Persoalan individu untuk mendapatkan kehidupan layak makin kompleks di Jakarta Raya. Tiga permasalahan laten yang dialami penduduk di Jakarta dan sekitarnya adalah hunian, ruang publik, rumah sakit, dan sekolah. Dari sisi hunian saja, pekerja dengan upah minimum hanya bisa membeli rumah tapak tipe kecil dengan radius 30-50 kilometer dari pusat kota (Kompas, 1/10/2023).
Baca juga: Ketidaksiapan Pemerintah Daerah Menghadapi Arus Migrasi
Pembelian rumah di Jakarta Raya terbilang tidak mudah. Apalagi kendala suplai dan pemenuhan kebutuhan rumah masih belum tuntas. Hal tersebut makin dipersulit dengan besarnya kesenjangan antara harga rumah dan kemampuan membayar masyarakat. Kenaikan harga rumah terus melaju kencang. Berdasarkan Indeks Harga Properti Residensial BI 10 tahun terakhir, harga rumah naik berkisar 3-6 persen per tahunnya.
Harga mahal lainnya yang harus ditanggung penduduk Jakarta Raya adalah ruang publik dan terbuka hijau. RTH merupakan fasilitas multifungsi di perkotaan yang dapat menjadi ruang publik bagi masyarakat untuk berkumpul. Selain itu, tutupan vegetasinya mampu menyerap polusi dan mendinginkan suhu perkotaan. Vegetasi tersebut juga menyuplai oksigen dalam jumlah yang memadai.
Hanya saja, RTH masih barang mewah bagi masyarakat. Belum banyak penyediaan RTH yang dilakukan oleh pemerintah daerah di Jakarta dan sekitarnya. Kalaupun ada, keberadaannya belum mampu dijangkau oleh masyarakat dengan mudah. Mereka harus mengeluarkan biaya transportasi yang tidak murah untuk bisa sampai ke lokasi.

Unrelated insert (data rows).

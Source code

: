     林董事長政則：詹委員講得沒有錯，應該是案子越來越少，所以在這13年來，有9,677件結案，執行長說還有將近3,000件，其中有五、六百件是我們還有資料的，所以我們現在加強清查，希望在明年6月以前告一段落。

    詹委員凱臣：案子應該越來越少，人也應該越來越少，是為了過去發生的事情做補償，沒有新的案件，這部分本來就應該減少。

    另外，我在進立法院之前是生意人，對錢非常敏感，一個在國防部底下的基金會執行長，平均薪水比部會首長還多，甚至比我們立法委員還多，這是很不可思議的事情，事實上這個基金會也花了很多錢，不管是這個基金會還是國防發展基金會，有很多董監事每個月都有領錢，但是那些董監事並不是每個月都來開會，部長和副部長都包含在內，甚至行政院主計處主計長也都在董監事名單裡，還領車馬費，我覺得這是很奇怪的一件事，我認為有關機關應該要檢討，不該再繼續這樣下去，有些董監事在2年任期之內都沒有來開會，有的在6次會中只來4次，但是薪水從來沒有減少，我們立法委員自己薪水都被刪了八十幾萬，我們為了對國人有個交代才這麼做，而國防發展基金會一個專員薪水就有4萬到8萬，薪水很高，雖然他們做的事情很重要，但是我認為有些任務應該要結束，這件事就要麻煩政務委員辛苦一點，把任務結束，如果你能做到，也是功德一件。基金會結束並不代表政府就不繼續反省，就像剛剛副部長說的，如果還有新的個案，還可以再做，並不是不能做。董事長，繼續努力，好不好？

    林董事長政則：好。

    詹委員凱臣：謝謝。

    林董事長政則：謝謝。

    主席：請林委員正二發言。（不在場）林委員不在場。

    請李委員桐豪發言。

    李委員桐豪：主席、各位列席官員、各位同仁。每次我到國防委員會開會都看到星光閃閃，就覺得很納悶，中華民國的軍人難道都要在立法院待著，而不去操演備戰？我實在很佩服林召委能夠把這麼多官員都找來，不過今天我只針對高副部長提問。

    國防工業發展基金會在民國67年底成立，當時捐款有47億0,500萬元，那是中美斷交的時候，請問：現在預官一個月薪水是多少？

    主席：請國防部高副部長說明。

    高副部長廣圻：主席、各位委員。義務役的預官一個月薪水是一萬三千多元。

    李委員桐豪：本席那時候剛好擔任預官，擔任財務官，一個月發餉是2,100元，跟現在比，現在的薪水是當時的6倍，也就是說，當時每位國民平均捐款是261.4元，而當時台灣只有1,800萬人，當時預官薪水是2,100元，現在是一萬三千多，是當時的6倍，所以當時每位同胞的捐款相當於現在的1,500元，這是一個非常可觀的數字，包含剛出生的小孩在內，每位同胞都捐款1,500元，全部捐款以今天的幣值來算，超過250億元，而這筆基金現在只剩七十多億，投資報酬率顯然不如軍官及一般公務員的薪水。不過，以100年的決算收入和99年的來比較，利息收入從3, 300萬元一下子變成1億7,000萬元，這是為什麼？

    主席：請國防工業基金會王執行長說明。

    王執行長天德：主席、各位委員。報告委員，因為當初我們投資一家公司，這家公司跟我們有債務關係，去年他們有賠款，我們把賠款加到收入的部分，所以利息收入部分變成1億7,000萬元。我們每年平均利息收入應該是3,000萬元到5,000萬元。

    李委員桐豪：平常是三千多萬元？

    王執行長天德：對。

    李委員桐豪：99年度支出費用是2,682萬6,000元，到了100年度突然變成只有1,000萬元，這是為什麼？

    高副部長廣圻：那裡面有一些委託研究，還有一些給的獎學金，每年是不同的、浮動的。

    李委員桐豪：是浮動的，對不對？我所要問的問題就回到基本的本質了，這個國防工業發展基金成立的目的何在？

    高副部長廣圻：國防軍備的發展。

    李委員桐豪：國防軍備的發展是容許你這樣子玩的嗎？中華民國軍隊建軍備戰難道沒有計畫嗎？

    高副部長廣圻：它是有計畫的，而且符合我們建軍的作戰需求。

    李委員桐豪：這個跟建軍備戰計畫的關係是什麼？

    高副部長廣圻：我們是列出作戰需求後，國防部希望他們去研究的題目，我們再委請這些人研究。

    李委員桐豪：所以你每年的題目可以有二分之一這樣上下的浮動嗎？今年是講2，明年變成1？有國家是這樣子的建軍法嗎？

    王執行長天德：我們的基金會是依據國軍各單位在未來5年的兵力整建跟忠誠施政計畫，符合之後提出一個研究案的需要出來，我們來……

Untuk biaya ojek online misalnya, minimum harus mengeluarkan ongkos Rp 15.000 sekali jalan untuk menuju RTH dengan jarak sekitar 5-10 kilometer.
Layanan dasar
Dari berbagai kendala pemenuhan kebutuhan hidup layak itu, ada hal terpenting yang harus segera dibenahi. Terutama yang berkaitan dengan pelayanan dasar bidang kesehatan dan pendidikan. Dua layanan dasar tersebut belum sepenuhnya dapat diakses dengan mudah oleh masyarakat karena tingginya biaya yang terkadang harus dikeluarkan. Layanan BPJS yang belum optimal di sejumlah daerah membuat sebagian masyarakat enggan berobat ke rumah sakit pemerintah. Hal ini dapat berimbas pada kepercayaan terhadap kualitas layanan kesehatan yang diselenggarakan oleh negara.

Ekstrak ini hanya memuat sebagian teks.